[seqfan] Re: need some help with partitions (cores and quotients)

William Keith william.keith at gmail.com
Wed Jun 8 22:06:09 CEST 2016


They way I find best to understand the construction of cores and quotients
is to use the abacus visualization.  This takes the profile of the Ferrers
diagram of a partition, usually from the 4th quadrant (I will use English
style) and replaces it with beads (I will use *) for vertical steps (tops
of parts) and spacers (I will use o ) for horizontal steps (increasing size
of parts) on horizontal runners of length p.  The profile of partition
begins with an infinite sequence of vertical steps marked by beads,
replaces any horizontal steps with spacers, and ends with a final bead
followed by an infinite sequence of spacers.

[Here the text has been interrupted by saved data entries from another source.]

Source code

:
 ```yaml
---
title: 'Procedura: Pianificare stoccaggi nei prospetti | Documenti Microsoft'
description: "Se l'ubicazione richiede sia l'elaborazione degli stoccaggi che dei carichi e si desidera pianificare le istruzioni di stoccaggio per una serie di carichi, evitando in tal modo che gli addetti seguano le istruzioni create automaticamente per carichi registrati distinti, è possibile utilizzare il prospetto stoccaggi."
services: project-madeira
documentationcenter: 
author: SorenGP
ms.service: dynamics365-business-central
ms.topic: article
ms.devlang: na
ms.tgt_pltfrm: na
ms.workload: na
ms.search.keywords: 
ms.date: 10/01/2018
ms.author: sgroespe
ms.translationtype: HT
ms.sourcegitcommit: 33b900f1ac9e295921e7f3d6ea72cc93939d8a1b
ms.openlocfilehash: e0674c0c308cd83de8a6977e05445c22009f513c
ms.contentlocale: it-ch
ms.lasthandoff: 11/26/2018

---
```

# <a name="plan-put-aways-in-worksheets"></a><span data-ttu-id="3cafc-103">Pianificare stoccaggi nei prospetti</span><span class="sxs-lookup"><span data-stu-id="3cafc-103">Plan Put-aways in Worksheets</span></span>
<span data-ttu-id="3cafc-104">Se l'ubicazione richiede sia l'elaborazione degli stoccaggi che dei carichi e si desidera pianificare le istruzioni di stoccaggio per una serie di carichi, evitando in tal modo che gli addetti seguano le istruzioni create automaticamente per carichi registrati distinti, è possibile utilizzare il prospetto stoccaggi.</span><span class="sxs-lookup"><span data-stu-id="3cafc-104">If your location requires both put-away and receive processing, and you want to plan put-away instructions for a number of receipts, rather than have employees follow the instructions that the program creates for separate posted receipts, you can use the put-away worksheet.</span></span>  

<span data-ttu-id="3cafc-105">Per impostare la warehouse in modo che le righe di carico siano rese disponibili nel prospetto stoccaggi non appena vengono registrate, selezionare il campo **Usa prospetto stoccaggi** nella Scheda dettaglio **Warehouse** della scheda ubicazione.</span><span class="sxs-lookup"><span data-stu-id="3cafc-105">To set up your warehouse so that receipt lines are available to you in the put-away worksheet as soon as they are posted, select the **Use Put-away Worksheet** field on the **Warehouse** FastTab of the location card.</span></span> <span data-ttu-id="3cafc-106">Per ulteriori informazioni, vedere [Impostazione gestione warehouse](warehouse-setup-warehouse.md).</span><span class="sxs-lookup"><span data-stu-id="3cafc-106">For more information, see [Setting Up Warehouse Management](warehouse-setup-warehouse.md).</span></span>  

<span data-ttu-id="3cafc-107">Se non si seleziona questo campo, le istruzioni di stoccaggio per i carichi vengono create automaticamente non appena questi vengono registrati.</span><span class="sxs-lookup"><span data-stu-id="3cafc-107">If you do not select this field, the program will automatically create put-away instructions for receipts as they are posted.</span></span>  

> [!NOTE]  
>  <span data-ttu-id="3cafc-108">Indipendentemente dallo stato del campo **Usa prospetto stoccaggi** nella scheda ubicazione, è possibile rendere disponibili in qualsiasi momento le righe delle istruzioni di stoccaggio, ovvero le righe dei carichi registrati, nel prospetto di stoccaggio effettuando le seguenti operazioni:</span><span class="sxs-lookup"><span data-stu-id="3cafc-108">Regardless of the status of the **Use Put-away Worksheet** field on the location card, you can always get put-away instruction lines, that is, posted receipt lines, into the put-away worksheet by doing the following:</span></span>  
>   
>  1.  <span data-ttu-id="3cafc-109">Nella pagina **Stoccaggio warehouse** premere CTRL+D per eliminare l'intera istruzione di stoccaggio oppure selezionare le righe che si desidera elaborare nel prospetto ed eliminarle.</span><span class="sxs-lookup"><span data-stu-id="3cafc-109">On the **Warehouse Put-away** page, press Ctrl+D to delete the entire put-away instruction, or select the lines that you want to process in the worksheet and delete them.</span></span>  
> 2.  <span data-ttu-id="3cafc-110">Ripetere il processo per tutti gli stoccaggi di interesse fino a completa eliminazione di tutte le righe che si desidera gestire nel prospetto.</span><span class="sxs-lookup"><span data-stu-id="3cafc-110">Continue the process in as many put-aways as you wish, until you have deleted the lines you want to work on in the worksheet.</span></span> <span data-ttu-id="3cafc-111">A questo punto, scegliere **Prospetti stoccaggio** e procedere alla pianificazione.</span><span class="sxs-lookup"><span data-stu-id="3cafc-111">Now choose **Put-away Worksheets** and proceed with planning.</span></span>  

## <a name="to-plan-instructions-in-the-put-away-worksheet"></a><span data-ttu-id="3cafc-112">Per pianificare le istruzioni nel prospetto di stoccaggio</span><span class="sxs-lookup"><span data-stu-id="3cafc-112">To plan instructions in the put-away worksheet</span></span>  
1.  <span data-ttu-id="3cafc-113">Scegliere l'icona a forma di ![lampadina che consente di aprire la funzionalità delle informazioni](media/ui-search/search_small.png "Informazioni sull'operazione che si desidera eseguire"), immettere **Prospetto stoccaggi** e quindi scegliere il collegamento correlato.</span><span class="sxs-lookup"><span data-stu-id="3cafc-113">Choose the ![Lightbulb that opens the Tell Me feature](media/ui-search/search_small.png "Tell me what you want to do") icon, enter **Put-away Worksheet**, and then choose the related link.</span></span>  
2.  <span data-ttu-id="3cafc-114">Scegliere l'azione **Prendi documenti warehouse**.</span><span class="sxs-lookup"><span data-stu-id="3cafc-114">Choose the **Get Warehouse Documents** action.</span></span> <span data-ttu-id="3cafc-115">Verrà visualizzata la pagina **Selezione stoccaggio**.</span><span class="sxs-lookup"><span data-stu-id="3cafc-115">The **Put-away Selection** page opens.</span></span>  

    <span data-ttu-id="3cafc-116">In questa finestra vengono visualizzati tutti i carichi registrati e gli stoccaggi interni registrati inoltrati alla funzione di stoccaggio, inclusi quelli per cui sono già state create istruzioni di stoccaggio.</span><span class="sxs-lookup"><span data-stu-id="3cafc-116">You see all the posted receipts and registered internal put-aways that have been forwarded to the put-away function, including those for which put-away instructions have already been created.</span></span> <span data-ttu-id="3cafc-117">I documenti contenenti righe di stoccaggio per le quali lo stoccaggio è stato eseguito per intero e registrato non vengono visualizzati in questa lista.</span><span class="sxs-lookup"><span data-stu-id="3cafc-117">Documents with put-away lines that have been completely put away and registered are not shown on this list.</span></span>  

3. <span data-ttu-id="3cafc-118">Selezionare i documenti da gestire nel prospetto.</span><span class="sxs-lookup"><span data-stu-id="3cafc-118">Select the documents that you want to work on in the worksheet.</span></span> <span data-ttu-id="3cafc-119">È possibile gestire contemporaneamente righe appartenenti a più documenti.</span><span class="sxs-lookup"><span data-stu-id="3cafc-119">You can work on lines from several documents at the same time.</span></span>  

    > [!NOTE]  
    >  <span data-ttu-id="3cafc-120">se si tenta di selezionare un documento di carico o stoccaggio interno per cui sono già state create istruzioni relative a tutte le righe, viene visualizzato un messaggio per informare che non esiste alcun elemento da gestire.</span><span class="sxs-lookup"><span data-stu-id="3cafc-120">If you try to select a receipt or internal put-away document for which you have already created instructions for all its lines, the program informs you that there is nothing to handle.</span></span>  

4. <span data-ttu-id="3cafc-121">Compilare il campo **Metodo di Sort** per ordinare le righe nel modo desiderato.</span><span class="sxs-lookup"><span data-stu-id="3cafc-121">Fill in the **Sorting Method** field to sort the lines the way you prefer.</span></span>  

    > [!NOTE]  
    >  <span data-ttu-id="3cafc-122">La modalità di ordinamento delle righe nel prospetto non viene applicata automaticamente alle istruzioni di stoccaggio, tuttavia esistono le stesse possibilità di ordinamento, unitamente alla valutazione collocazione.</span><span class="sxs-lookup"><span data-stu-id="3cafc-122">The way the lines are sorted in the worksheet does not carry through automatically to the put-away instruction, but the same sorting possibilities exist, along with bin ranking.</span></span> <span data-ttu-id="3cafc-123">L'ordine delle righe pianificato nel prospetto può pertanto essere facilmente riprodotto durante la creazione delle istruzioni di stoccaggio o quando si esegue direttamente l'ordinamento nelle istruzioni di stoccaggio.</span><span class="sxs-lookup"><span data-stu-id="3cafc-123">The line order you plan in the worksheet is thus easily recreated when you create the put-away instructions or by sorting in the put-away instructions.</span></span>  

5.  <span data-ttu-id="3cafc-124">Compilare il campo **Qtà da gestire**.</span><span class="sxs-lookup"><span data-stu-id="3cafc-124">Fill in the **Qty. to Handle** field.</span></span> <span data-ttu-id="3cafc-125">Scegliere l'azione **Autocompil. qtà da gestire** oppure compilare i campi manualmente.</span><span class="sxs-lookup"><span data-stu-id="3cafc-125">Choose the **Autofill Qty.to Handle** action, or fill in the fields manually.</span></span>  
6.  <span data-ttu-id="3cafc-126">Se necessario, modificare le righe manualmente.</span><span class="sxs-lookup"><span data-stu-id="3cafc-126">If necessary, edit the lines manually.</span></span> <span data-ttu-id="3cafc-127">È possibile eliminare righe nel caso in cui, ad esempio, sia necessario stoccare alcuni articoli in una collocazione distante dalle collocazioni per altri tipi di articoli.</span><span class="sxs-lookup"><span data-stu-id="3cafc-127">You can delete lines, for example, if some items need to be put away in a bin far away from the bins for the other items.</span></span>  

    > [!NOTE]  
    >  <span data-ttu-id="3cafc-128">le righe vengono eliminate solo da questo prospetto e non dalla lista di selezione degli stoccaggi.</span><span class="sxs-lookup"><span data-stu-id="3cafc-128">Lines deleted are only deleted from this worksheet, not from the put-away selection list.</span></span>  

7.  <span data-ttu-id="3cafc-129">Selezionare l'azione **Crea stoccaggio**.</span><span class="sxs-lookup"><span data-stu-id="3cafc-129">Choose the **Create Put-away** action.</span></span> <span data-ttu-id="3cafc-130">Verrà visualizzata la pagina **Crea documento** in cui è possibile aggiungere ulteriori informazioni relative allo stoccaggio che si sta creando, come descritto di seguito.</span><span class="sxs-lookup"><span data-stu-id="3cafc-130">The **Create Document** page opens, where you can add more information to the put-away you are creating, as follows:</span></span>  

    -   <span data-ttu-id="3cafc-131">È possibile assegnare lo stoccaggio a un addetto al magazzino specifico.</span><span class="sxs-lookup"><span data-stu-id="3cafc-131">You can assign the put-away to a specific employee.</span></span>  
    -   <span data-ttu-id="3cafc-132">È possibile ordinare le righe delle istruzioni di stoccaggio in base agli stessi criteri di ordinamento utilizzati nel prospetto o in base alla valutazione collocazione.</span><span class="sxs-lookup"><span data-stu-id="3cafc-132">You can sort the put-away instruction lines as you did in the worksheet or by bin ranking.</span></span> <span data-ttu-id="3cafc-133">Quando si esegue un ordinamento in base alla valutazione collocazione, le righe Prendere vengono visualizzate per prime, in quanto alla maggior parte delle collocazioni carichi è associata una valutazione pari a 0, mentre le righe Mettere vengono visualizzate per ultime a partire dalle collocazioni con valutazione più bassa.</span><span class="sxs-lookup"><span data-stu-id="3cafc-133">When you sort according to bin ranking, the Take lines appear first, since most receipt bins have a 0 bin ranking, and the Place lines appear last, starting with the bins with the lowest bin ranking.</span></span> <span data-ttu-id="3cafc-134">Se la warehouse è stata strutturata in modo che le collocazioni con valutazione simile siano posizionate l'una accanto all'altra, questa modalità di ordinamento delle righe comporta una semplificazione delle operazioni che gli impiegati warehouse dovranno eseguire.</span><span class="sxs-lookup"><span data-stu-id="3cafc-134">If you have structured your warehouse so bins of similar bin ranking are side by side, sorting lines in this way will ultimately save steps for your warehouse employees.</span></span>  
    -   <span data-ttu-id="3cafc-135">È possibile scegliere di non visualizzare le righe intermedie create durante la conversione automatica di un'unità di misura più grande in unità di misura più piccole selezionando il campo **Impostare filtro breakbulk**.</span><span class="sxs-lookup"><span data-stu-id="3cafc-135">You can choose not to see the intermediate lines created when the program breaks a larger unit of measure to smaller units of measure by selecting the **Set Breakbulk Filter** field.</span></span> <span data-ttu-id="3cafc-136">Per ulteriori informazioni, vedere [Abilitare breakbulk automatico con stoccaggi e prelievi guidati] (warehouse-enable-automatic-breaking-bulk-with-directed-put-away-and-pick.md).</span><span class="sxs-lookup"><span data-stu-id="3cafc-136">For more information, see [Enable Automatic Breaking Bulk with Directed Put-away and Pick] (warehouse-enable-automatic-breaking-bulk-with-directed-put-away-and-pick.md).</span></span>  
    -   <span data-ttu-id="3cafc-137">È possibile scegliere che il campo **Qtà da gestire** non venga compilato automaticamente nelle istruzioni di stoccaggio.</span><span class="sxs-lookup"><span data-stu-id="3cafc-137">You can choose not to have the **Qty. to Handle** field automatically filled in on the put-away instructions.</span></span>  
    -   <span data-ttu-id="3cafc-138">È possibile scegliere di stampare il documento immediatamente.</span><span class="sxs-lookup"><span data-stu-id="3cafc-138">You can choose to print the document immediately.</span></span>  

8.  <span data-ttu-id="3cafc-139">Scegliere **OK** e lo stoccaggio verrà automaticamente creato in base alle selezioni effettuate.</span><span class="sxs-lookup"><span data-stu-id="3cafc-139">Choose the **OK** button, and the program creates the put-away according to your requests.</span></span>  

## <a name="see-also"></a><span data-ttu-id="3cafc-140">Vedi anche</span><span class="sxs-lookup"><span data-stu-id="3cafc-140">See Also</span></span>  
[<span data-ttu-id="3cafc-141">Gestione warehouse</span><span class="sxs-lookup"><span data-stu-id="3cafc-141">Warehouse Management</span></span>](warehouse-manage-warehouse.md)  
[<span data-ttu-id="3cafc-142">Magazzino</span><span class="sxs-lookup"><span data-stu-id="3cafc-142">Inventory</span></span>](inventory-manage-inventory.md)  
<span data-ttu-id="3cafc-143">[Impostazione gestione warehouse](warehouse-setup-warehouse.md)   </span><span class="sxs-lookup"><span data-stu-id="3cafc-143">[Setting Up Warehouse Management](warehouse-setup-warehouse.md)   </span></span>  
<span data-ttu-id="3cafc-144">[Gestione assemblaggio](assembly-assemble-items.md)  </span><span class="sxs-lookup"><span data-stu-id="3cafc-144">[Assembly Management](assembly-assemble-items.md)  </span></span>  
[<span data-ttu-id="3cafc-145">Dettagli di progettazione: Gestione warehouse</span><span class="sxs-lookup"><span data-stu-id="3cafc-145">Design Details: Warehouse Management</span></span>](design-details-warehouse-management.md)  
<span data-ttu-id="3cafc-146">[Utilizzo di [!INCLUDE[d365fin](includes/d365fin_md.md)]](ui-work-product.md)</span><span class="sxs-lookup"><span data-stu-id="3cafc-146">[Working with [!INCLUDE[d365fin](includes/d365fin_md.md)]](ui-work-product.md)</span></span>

Here you decompose {5, 3, 2, 1, 1, 1} into core {2, 1, 1} and quotients {},
{1}, {1, 1}, which means you are using p=3.  The 3-abacus of {5,3,2,1,1,1}
is

***  <- infinite depth of these above
o**
*o*
o*o
o*o
ooo <- infinite tail of these below

A t-core partition must have an abacus consisting of t uninterrupted
columns of beads followed by uninterrupted columns of spacers, because a
spacer followed by a bead on the next runner yields a t-hook.  Removing
t-hooks from a partition corresponds to collapsing the beads in a colum up
one row, removing a spacer; repeatedly doing so transforms the abacus in to
one with no internal spacers, yielding a core partition.  In this case,
pushing all beads up yields

*** <- infinite sequence
***
o**
o*o
ooo <- infinite sequence

This is, indeed, the profile of {2,1,1} (vertical quadrant edge, horizontal
step, vertical step, vertical, horizontal, vertical, horizontal quadrant
edge).  Conventionally we put the first spacer in the first column, but we
do not have to: the profile of the positive parts begins wherever the first
spacer is.

The quotient components are the three partitions which we obtain if we read
each column as if it were the profile of partition, again with an infinite
prior sequence of beads, starting on positive parts at the first spacer,
and ending with an infinite sequence of spacers.  Going back to the
original abacus, we see that these are, from left to right, (o*), (0**),
and (), which are your three quotient components.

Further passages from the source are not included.